La fermeture de la raffinerie SAMIR a entraîné une réduction globale de 2,1 % des émissions nationales de CO2, ce qui représente une réduction d'environ 1.170.000 millions de tonnes. La localisation géographique de la raffinerie dans la région du Grand Casablanca-Settat a conduit à une contribution régionale substantielle, avec une baisse des émissions (62,1% du total). Les régions voisines ont également bénéficié de manière significative de la réduction des émissions : Marrakech-Safi (7,5 % de la réduction totale), Béni Mellal-Khénifra (5,8 %) et Rabat-Salé-Kénitra (5,3 %).
Comme les activités locales dépendent largement des carburants, de l'électricité et des transports, les émissions de CO2 ont subi les réductions les plus importantes dans les régions du Grand Casablanca-Settat, de Rabat-Salé-Kénitra, de Marrakech-Safi, de Souss-Massa, de l'Oriental et de Fès-Meknès.

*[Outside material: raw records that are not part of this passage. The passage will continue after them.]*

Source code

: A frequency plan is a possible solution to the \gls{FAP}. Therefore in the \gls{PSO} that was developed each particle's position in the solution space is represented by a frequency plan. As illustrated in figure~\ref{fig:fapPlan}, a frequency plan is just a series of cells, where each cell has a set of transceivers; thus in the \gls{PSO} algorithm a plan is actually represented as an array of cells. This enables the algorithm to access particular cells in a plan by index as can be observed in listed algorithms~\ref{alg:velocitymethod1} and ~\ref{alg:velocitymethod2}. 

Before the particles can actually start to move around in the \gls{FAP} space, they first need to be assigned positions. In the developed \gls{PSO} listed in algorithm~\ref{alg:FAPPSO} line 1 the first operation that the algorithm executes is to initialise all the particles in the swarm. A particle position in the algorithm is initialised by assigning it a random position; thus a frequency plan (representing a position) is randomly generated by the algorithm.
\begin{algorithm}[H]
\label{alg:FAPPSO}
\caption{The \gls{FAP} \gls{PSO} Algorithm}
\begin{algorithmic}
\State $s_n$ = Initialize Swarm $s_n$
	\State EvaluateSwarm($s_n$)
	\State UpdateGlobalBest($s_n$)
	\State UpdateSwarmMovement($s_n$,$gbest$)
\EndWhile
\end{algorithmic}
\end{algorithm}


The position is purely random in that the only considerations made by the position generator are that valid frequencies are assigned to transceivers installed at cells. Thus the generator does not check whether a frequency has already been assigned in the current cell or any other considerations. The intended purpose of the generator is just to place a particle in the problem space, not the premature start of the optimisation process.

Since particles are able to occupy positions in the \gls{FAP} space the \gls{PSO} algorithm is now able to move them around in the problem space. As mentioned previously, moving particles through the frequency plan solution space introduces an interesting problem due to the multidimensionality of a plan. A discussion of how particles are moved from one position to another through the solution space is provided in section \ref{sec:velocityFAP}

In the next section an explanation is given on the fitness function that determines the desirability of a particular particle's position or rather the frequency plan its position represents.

Ces régions abritent, en effet, d'importantes industries dans différents secteurs, disposent de lignes de transport les plus importantes du pays et constituent des régions centrales en matière d'accès à l'électricité et à l'eau. Les principales émissions de CO2 se produisent dans les secteurs des transports, de l'électricité et de l'eau, qui, avec le secteur du raffinage du pétrole, contribuent à plus de 90 % de la réduction totale.
Les cinq auteurs de l'article concluent que l'incertitude quant à la fermeture définitive de l'unique raffinerie de pétrole du Maroc offre au pays l'opportunité d'accélérer sa transition énergétique. "Tout en faisant face aux importateurs de carburant pour garantir la réserve stratégique à court terme des besoins nationaux, le pays élabore des plans solides pour saisir les vastes opportunités qui s'offrent à lui dans le domaine des énergies vertes, telle que l'énergie solaire", peut-on lire dans l'article.
Compte tenu de l'importance indéniable du potentiel marocain en matière d'énergies renouvelables, la diversification des sources d'approvisionnement en énergie peut constituer une stratégie porteuse en matière de politique énergétique au Maroc. Ses développements futurs pourraient compenser à long terme les impacts économiques négatifs associés à la fermeture de la raffinerie SAMIR, créant une nouvelle géographie de l'économie de l'énergie au Maroc, et contribuant potentiellement à un développement économique moins concentré dans l'espace.